## About this task
Below are records. Copy every line with "available" in it.
- Opening Delimiter -
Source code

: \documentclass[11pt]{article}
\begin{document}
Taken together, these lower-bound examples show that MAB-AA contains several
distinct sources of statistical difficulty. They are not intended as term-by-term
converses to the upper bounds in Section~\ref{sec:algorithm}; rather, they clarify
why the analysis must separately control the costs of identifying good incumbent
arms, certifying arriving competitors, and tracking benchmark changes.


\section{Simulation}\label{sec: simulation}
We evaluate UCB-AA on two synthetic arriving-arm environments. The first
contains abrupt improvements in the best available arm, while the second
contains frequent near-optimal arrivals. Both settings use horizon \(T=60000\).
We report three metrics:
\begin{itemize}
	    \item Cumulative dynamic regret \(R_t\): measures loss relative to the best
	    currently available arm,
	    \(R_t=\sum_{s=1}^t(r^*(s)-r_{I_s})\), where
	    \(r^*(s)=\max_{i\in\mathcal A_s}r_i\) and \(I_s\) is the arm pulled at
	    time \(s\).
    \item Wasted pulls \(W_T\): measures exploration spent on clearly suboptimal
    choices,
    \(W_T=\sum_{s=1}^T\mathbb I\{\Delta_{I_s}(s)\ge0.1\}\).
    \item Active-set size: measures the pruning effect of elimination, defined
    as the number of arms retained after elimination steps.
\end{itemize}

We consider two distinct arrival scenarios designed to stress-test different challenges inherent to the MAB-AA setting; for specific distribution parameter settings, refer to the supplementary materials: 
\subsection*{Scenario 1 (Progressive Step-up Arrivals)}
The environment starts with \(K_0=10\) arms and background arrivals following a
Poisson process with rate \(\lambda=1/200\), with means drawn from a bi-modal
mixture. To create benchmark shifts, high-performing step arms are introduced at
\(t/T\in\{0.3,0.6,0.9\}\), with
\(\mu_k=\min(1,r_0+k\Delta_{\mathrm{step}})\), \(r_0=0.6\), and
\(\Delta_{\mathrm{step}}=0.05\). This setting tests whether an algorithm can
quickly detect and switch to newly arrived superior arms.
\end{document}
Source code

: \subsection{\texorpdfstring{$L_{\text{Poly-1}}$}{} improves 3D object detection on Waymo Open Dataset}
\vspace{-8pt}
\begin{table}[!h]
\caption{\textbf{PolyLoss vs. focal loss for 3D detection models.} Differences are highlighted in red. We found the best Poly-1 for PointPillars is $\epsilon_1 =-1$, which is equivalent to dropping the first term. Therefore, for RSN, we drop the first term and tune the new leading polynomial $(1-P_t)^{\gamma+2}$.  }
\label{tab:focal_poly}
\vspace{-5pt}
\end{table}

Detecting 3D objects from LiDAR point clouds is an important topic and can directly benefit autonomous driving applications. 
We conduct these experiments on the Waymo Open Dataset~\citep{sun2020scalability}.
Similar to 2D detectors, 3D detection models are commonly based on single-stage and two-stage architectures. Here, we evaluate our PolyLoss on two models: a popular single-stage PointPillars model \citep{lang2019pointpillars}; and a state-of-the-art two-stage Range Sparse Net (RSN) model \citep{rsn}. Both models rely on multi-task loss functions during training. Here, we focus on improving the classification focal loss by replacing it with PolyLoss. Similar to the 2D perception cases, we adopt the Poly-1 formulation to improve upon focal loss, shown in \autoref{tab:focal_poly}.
- Closing Delimiter -
## Answer area
contains abrupt improvements in the best available arm, while the second
	    currently available arm,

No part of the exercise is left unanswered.